Figure 7. Evidence for the separation of slow processes, i.e., changes in amplitude and midpoint of whisking, from the fast rhythmic oscillation

(A) Decomposition of whisking into rapidly and slowly varying parameters via the Hilbert transform. Top panel shows vibrissa position along with its decomposition into the amplitude, θ_amp, and midpoint, θ_mid, of the envelope (gray band). The lower trace shows the phase, ϕ, along with broken vertical lines indicate wrapping of phase from π to –π. Adapted from Hill et al. (2011). (B–D) Effect of a cannabinoid receptor type 1 agonist and an antagonist on whisking amplitude but not frequency. Panel B shows typical traces of vibrissa angle executed by an animal four hours after administration of either Δ⁹-THC, an agonist (dark gray), vehicle (black), or SR141716A, an antagonist (light gray). Vertical calibration bar corresponds to 50°. Panel C shows the cumulative probability distribution function of protraction amplitudes across all animals; note the significant effect of agonists and antagonist. Panel D shows the cumulative probability distribution function of the period (inverse of frequency) of whisking across all animals; note the lack of a significant effect of agonists and antagonist. Panels adapted from Pietr et al. (2010). (E, F) Effect of lesioning the vIRt in one hemisphere (Fig. 4a,b) quenches rhythmic whisking yet does not interfere with changes in midpoint. In panel E, the midpoint of the motion (red) is seen to track between the two sides of the face. In panel F, lesion of the vIRt of the left side only prevents whisking on that side. Yet the midpoint of the vibrissae of the right and left side of the face continue to track each other. New data obtained with the methods in Moore and Deschênes et al. (2013).

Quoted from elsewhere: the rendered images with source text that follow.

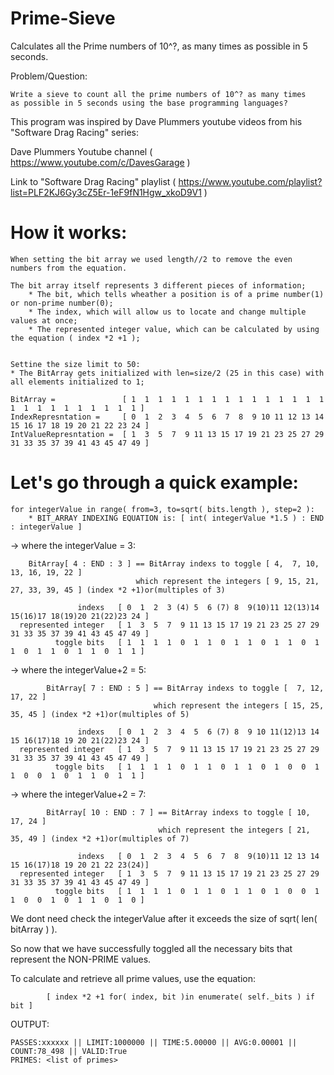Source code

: # Prime-Sieve
Calculates all the Prime numbers of 10^?, as many times as possible in 5 seconds.

Problem/Question:
    
    Write a sieve to count all the prime numbers of 10^? as many times
    as possible in 5 seconds using the base programming languages?

This program was inspired by Dave Plummers youtube videos from his "Software Drag Racing" series:

Dave Plummers Youtube channel ( https://www.youtube.com/c/DavesGarage )

Link to "Software Drag Racing" playlist ( https://www.youtube.com/playlist?list=PLF2KJ6Gy3cZ5Er-1eF9fN1Hgw_xkoD9V1 )

# How it works:

    When setting the bit array we used length//2 to remove the even numbers from the equation.

    The bit array itself represents 3 different pieces of information;
        * The bit, which tells wheather a position is of a prime number(1) or non-prime number(0);
        * The index, which will allow us to locate and change multiple values at once;
        * The represented integer value, which can be calculated by using the equation ( index *2 +1 );


    Settine the size limit to 50:
    * The BitArray gets initialized with len=size/2 (25 in this case) with all elements initialized to 1;

    BitArray =               [ 1  1  1  1  1  1  1  1  1  1  1  1  1  1  1  1  1  1  1  1  1  1  1  1  1 ]
    IndexRepresntation =     [ 0  1  2  3  4  5  6  7  8  9 10 11 12 13 14 15 16 17 18 19 20 21 22 23 24 ]
    IntValueRepresntation =  [ 1  3  5  7  9 11 13 15 17 19 21 23 25 27 29 31 33 35 37 39 41 43 45 47 49 ]


# Let's go through a quick example:   

    for integerValue in range( from=3, to=sqrt( bits.length ), step=2 ):
        * BIT_ARRAY INDEXING EQUATION is: [ int( integerValue *1.5 ) : END : integerValue ]



-> where the integerValue = 3:

        BitArray[ 4 : END : 3 ] == BitArray indexs to toggle [ 4,  7, 10, 13, 16, 19, 22 ]
                                which represent the integers [ 9, 15, 21, 27, 33, 39, 45 ] (index *2 +1)or(multiples of 3)

                   indexs   [ 0  1  2  3 (4) 5  6 (7) 8  9(10)11 12(13)14 15(16)17 18(19)20 21(22)23 24 ]
      represented integer   [ 1  3  5  7  9 11 13 15 17 19 21 23 25 27 29 31 33 35 37 39 41 43 45 47 49 ]
              toggle bits   [ 1  1  1  1  0  1  1  0  1  1  0  1  1  0  1  1  0  1  1  0  1  1  0  1  1 ]



-> where the integerValue+2 = 5:

            BitArray[ 7 : END : 5 ] == BitArray indexs to toggle [  7, 12, 17, 22 ]
                                    which represent the integers [ 15, 25, 35, 45 ] (index *2 +1)or(multiples of 5)

                   indexs   [ 0  1  2  3  4  5  6 (7) 8  9 10 11(12)13 14 15 16(17)18 19 20 21(22)23 24 ]
      represented integer   [ 1  3  5  7  9 11 13 15 17 19 21 23 25 27 29 31 33 35 37 39 41 43 45 47 49 ]
              toggle bits   [ 1  1  1  1  0  1  1  0  1  1  0  1  0  0  1  1  0  0  1  0  1  1  0  1  1 ]



-> where the integerValue+2 = 7:

            BitArray[ 10 : END : 7 ] == BitArray indexs to toggle [ 10, 17, 24 ]
                                     which represent the integers [ 21, 35, 49 ] (index *2 +1)or(multiples of 7)

                   indexs   [ 0  1  2  3  4  5  6  7  8  9(10)11 12 13 14 15 16(17)18 19 20 21 22 23(24)]
      represented integer   [ 1  3  5  7  9 11 13 15 17 19 21 23 25 27 29 31 33 35 37 39 41 43 45 47 49 ]
              toggle bits   [ 1  1  1  1  0  1  1  0  1  1  0  1  0  0  1  1  0  0  1  0  1  1  0  1  0 ]



We dont need check the integerValue after it exceeds the size of sqrt( len( bitArray ) ).

So now that we have successfully toggled all the necessary bits that represent the NON-PRIME values.

To calculate and retrieve all prime values, use the equation:

            [ index *2 +1 for( index, bit )in enumerate( self._bits ) if bit ]


OUTPUT:

    PASSES:xxxxxx || LIMIT:1000000 || TIME:5.00000 || AVG:0.00001 || COUNT:78_498 || VALID:True
    PRIMES: <list of primes>

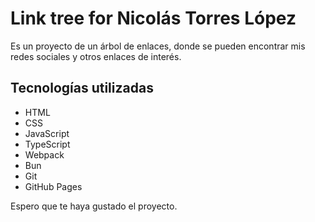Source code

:# Link tree for Nicolás Torres López
Es un proyecto de un árbol de enlaces, donde se pueden encontrar mis redes sociales y otros enlaces de interés.
## Tecnologías utilizadas
- HTML
- CSS
- JavaScript
- TypeScript
- Webpack
- Bun
- Git
- GitHub Pages

Espero que te haya gustado el proyecto.
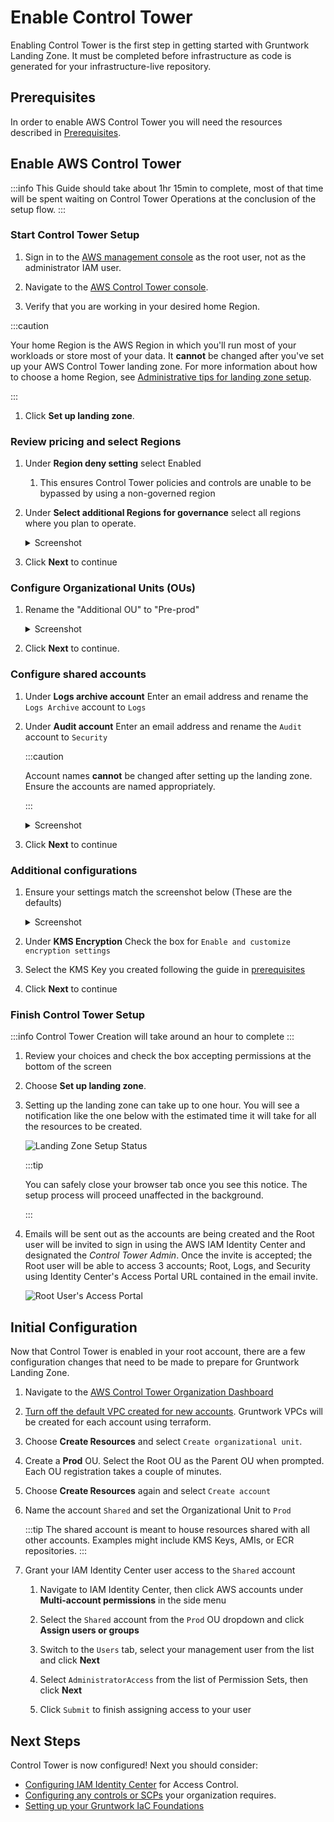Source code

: # Enable Control Tower

Enabling Control Tower is the first step in getting started with Gruntwork Landing Zone. It must be completed
before infrastructure as code is generated for your infrastructure-live repository.

## Prerequisites

In order to enable AWS Control Tower you will need the resources described in [Prerequisites](./prerequisites).

## Enable AWS Control Tower

:::info
This Guide should take about 1hr 15min to complete, most of that time will be spent
waiting on Control Tower Operations at the conclusion of the setup flow.
:::

### Start Control Tower Setup

1. Sign in to the [AWS management console](https://console.aws.amazon.com) as the root user, not as the administrator IAM user.

1. Navigate to the [AWS Control Tower console](https://console.aws.amazon.com/controltower).

1. Verify that you are working in your desired home Region.

  :::caution

  Your home Region is the AWS Region in which you'll run most of your workloads or store most of your data. It **cannot** be changed after you've set up your AWS Control Tower landing zone. For more information about how to choose a home Region, see [Administrative tips for landing zone setup](https://docs.aws.amazon.com/controltower/latest/userguide/tips-for-admin-setup.html).

  :::

1. Click **Set up landing zone**.

### Review pricing and select Regions

1. Under **Region deny setting** select Enabled

   1. This ensures Control Tower policies and controls are unable to be bypassed by using a non-governed region

1. Under **Select additional Regions for governance** select all regions where you plan to operate.

   <details>
   <summary>Screenshot</summary>

   ![Region Selections](/img/devops-foundations/account/regions.png)

   </details>

1. Click **Next** to continue

### Configure Organizational Units (OUs)

1. Rename the "Additional OU" to "Pre-prod"

   <details>
   <summary>Screenshot</summary>

   ![Configure Organizational Units](/img/devops-foundations/account/configure-ous.png)

   </details>

1. Click **Next** to continue.

### Configure shared accounts

1. Under **Logs archive account** Enter an email address and rename the `Logs Archive` account to `Logs`

1. Under **Audit account** Enter an email address and rename the `Audit` account to `Security`

   :::caution

   Account names **cannot** be changed after setting up the landing zone. Ensure the accounts are named appropriately.

   :::

   <details>
   <summary>Screenshot</summary>

   ![Configure Shared Accounts](/img/devops-foundations/account/log-archive-rename.png)

   </details>

1. Click **Next** to continue

### Additional configurations

1. Ensure your settings match the screenshot below (These are the defaults)

   <details>
   <summary>Screenshot</summary>

   ![Additional Configuration](/img/devops-foundations/account/additional-config.png)

   </details>

1. Under **KMS Encryption** Check the box for `Enable and customize encryption settings`

1. Select the KMS Key you created following the guide in [prerequisites](./prerequisites)

1. Click **Next** to continue

### Finish Control Tower Setup

:::info
Control Tower Creation will take around an hour to complete
:::

1. Review your choices and check the box accepting permissions at the bottom of the screen

1. Choose **Set up landing zone**.

1. Setting up the landing zone can take up to one hour. You will see a notification like the one below with the estimated time it will take for all the resources to be created.

   ![Landing Zone Setup Status](/img/devops-foundations/account/control-tower-setup-status.png)

   :::tip

   You can safely close your browser tab once you see this notice. The setup process will proceed unaffected in the background.

   :::

1. Emails will be sent out as the accounts are being created and the Root user will be invited to sign in using the AWS IAM Identity Center and designated the *Control Tower Admin*. Once the invite is accepted; the Root user will be able to access 3 accounts; Root, Logs, and Security using Identity Center's Access Portal URL contained in the email invite.

   ![Root User's Access Portal](/img/devops-foundations/account/root-user-access-portal.png)

## Initial Configuration

Now that Control Tower is enabled in your root account, there are a few configuration changes that need to be made to
prepare for Gruntwork Landing Zone.

1. Navigate to the [AWS Control Tower Organization Dashboard](https://console.aws.amazon.com/controltower/home/organization)

1. [Turn off the default VPC created for new accounts](https://docs.aws.amazon.com/controltower/latest/userguide/configure-without-vpc.html#create-without-vpc). Gruntwork VPCs will be created for each account using terraform.

1. Choose **Create Resources** and select `Create organizational unit`.

1. Create a **Prod** OU. Select the Root OU as the Parent OU when prompted. Each OU registration takes a couple of minutes.

1. Choose **Create Resources** again and select `Create account`

1. Name the account `Shared` and set the Organizational Unit to `Prod`

   :::tip
   The shared account is meant to house resources shared with all other accounts. Examples might include KMS Keys, AMIs,
   or ECR repositories.
   :::

1. Grant your IAM Identity Center user access to the `Shared` account

   1. Navigate to IAM Identity Center, then click AWS accounts under **Multi-account permissions** in the side menu

   1. Select the `Shared` account from the `Prod` OU dropdown and click **Assign users or groups**

   1. Switch to the `Users` tab, select your management user from the list and click **Next**

   1. Select `AdministratorAccess` from the list of Permission Sets, then click **Next**
   
   1. Click `Submit` to finish assigning access to your user

## Next Steps

Control Tower is now configured! Next you should consider:

- [Configuring IAM Identity Center](https://docs.aws.amazon.com/singlesignon/latest/userguide/get-started-choose-identity-source.html) for Access Control.
- [Configuring any controls or SCPs](https://docs.aws.amazon.com/controltower/latest/userguide/controls.html) your organization requires.
- [Setting up your Gruntwork IaC Foundations](../iac-foundations)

Figure 8. The vibrissa area of motor cortex codes the slowly varying midpoint and amplitude of whisking

All panels adapted from Hill et al. (2011). (A) The scheme used to measure the spiking activity of units in agranular motor cortex as body constrained animals rhythmically whisk in air. Vibrissa position is determined from videography. Single units, indicative of spiking by an individual neuron, are extracted from extracellular micro-wire recordings. (B) Example records. (C) Firing rate profiles for two example units as a function of amplitude and midpoint of vibrissa motion. The two rows are profiles of units that show different relative modulation. Each plot is calculated by dividing the distribution of the respective signal at spike time by the distribution of that signal over the entire behavioral session. Green lines are fits from a smoothing algorithm along with the 95 % confidence band. (D) Composite data across units illustrates that, on average, the rate is unaffected by whisking, consistent with the presence of units that both increase (green) and decrease (red) their rate with increasing angle.